### Requirement:
If a line in the entries includes "bombai", show that line.

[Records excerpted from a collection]
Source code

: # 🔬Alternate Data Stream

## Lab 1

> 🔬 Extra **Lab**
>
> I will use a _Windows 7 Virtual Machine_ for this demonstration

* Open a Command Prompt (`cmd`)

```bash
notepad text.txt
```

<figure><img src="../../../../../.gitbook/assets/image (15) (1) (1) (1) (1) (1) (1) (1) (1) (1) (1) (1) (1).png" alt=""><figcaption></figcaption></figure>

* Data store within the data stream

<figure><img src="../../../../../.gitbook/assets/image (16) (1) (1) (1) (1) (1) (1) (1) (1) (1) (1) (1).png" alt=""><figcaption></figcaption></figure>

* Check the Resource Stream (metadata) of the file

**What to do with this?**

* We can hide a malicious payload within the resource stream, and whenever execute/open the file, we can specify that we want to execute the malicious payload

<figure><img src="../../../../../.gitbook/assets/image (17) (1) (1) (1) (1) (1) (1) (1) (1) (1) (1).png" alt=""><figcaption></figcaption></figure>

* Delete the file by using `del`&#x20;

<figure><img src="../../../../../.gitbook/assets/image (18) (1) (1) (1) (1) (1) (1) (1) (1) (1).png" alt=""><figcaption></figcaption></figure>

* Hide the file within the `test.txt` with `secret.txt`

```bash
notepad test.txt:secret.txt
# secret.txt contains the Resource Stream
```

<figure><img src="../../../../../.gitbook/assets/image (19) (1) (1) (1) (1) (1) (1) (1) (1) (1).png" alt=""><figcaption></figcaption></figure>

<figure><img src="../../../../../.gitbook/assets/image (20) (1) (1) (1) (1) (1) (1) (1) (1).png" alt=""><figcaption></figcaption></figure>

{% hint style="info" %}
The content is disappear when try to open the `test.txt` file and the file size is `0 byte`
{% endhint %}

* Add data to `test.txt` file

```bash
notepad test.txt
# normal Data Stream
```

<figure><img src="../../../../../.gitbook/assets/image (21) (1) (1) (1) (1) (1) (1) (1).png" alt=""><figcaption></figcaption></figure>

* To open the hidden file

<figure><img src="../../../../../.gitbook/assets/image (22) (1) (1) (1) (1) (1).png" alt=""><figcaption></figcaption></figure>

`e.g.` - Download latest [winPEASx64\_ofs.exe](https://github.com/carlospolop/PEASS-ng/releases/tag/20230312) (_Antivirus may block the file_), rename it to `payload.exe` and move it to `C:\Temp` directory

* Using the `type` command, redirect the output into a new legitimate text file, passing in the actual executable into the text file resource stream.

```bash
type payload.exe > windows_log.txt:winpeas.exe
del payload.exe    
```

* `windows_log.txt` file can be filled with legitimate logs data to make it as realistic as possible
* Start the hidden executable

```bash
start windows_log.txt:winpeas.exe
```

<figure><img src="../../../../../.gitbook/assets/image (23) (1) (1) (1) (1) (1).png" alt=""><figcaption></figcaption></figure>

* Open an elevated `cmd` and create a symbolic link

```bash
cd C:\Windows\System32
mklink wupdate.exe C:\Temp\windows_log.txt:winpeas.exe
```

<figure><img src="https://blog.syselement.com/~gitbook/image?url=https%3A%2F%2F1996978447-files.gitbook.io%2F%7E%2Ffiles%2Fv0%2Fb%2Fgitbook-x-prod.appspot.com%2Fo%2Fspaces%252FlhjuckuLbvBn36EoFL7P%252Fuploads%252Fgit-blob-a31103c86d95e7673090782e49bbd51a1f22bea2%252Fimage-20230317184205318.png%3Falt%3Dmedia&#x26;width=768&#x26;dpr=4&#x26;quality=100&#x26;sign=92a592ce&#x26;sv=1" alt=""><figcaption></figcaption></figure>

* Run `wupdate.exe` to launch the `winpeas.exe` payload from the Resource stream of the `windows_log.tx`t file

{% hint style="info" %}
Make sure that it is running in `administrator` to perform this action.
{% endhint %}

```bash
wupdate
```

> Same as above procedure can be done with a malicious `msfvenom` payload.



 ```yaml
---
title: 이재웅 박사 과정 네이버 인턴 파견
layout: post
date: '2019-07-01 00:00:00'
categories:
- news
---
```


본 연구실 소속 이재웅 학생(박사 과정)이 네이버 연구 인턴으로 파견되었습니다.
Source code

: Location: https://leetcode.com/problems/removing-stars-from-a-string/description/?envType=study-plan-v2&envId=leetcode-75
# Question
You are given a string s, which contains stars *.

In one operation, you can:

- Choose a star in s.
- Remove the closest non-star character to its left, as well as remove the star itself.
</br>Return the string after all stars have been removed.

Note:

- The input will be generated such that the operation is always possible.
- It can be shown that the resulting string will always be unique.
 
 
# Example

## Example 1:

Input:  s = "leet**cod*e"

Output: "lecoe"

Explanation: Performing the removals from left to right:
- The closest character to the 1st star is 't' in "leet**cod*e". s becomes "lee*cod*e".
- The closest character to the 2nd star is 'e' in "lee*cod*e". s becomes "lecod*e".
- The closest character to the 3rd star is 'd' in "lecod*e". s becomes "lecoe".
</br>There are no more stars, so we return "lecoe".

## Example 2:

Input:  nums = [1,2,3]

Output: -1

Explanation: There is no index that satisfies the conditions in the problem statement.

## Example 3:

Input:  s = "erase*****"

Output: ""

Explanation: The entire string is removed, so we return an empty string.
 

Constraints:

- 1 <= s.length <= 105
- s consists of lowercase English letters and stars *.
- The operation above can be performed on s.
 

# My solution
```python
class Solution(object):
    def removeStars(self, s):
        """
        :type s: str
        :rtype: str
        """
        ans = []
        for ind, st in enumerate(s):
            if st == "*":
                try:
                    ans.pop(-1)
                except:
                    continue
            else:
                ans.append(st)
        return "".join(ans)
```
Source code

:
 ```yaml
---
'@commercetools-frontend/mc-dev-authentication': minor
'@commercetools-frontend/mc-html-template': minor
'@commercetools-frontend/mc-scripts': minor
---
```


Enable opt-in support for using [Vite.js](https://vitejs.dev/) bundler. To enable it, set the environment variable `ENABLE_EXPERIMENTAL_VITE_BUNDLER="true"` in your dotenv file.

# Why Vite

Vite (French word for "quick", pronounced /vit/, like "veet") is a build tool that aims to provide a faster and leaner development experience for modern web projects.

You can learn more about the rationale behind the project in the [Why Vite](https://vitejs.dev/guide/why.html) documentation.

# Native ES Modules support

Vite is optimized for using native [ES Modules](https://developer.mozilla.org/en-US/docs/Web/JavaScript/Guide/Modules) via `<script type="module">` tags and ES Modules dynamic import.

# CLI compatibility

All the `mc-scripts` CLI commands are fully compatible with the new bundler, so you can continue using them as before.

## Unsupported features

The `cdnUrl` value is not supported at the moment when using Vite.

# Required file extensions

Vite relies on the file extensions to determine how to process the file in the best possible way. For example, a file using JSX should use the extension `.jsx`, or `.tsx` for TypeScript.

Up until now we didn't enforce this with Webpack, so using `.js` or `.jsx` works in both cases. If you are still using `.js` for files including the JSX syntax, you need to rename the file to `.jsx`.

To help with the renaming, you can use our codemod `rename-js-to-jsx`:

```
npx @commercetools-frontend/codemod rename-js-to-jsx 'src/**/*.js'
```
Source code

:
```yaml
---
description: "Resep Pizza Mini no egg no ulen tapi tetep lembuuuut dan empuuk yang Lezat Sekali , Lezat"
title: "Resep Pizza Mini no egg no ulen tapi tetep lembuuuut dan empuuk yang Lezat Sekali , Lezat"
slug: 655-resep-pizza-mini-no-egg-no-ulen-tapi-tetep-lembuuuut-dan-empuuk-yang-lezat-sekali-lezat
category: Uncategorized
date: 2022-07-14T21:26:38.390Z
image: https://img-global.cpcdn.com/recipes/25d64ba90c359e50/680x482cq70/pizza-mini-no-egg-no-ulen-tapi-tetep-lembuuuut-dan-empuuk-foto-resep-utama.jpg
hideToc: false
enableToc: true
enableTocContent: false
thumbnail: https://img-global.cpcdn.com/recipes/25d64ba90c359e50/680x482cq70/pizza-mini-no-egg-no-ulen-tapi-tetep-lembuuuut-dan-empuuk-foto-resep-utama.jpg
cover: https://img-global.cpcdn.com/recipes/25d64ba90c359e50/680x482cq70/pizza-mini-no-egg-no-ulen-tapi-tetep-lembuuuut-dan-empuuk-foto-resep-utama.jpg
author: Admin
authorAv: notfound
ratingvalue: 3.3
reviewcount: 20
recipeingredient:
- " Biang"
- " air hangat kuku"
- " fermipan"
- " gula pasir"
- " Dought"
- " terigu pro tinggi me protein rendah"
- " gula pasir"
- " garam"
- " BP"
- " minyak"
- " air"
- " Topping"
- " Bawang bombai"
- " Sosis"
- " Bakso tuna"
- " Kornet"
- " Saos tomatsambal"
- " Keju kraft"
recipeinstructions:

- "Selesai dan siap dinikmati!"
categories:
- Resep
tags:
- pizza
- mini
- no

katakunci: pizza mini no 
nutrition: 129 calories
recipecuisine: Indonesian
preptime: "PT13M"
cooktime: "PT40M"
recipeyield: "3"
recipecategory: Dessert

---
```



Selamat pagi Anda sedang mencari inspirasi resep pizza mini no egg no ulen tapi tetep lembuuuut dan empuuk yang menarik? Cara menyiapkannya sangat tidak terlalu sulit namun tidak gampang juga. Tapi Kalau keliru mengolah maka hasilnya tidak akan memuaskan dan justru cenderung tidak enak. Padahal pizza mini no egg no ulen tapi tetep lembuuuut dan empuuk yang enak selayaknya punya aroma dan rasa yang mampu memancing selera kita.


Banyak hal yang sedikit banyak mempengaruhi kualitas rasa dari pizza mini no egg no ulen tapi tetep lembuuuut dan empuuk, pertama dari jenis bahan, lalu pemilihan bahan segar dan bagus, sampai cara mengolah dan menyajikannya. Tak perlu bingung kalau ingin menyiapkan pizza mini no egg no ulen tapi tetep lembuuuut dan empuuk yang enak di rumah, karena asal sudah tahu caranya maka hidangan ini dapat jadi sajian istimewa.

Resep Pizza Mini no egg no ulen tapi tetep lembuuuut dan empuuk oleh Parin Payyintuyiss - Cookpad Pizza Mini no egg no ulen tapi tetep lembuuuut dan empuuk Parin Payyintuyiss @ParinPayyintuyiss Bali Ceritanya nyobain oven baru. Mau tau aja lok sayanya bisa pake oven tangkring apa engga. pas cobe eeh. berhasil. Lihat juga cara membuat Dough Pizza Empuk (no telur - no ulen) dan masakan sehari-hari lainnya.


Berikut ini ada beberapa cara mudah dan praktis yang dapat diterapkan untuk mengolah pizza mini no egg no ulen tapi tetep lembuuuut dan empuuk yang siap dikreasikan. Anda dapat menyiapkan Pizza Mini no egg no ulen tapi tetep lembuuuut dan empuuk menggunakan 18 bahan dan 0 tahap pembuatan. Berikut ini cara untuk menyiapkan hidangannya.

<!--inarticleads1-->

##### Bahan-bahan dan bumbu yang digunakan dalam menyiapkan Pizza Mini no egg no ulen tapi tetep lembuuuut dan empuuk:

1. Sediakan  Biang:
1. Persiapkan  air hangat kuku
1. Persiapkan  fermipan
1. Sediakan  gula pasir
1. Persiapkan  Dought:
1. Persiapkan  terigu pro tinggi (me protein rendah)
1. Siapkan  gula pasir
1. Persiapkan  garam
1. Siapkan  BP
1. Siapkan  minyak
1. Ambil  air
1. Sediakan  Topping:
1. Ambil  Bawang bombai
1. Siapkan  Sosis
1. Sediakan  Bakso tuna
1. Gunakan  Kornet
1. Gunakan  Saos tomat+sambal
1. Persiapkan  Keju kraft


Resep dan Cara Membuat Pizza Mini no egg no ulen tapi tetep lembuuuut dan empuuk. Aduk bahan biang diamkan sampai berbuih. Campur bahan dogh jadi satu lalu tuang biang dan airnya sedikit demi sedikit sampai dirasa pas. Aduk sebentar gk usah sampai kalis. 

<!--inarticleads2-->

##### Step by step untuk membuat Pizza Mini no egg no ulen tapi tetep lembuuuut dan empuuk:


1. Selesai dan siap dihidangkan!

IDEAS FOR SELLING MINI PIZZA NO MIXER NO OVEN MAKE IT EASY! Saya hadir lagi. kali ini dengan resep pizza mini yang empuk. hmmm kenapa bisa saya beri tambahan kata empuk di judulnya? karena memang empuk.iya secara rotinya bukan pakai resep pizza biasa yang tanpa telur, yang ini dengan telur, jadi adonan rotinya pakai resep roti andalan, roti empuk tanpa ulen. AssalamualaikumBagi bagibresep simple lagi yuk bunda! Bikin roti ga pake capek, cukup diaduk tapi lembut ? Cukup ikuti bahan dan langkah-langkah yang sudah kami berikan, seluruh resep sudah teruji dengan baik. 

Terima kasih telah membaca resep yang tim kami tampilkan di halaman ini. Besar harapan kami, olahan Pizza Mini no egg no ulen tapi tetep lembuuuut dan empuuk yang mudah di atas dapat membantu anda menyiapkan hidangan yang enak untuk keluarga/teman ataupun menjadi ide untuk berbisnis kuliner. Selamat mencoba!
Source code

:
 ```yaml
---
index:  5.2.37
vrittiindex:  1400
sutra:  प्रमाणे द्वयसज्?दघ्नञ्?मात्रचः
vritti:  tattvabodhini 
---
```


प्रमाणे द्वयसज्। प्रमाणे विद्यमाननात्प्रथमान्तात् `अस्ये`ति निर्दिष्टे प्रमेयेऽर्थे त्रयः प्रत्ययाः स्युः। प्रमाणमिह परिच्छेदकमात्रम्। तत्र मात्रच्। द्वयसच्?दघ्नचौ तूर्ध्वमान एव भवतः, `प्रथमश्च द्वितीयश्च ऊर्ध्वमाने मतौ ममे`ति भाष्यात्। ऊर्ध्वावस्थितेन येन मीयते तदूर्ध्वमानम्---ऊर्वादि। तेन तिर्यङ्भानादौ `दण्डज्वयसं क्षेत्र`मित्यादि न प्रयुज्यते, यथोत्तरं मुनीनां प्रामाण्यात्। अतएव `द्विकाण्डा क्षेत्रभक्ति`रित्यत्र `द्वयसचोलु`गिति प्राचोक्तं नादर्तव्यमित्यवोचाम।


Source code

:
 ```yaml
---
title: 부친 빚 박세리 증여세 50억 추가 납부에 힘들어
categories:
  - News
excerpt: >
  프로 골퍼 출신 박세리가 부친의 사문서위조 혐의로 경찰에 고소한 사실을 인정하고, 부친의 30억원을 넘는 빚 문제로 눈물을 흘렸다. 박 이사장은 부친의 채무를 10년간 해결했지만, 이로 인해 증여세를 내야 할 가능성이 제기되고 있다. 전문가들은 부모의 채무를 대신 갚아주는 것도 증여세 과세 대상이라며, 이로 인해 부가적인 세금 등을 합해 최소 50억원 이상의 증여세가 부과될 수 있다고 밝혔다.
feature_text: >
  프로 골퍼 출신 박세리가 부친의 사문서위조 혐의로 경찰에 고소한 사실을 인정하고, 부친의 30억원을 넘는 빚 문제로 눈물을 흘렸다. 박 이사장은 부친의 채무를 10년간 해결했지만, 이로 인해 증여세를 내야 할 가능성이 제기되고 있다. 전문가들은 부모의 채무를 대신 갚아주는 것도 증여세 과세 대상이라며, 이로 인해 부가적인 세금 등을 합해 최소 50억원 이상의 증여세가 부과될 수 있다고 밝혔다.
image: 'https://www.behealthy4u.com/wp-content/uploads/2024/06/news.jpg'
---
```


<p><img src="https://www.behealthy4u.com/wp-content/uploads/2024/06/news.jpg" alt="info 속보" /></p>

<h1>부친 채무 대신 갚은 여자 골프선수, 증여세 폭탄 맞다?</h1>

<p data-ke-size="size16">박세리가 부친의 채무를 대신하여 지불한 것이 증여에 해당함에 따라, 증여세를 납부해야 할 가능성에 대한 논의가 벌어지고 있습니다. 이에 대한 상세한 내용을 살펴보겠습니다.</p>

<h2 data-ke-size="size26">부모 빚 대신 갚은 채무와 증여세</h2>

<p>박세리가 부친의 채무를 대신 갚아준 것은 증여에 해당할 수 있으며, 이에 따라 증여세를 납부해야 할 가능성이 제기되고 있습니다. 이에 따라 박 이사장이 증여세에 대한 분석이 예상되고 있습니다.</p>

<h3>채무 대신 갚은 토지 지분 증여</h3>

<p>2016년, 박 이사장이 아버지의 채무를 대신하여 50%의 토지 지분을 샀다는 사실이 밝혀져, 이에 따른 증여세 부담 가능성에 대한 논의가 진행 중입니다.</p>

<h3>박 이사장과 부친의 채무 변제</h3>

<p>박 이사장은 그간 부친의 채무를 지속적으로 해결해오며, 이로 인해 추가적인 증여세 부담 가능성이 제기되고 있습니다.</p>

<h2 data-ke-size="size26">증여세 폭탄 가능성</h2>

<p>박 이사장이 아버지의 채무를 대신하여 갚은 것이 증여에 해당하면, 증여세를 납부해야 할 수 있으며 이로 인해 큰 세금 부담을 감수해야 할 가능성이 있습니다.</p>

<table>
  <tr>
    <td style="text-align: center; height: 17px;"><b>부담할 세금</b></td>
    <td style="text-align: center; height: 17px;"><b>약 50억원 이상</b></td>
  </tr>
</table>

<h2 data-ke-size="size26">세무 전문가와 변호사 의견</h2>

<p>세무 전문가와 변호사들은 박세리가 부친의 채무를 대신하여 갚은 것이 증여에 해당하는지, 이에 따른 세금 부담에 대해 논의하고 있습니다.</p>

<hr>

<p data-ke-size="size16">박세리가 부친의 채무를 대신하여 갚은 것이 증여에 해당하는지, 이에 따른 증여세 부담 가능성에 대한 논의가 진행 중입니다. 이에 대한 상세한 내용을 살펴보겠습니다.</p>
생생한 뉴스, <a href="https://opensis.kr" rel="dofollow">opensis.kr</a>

### Answer section:
- " Bawang bombai"
1. Ambil  Bawang bombai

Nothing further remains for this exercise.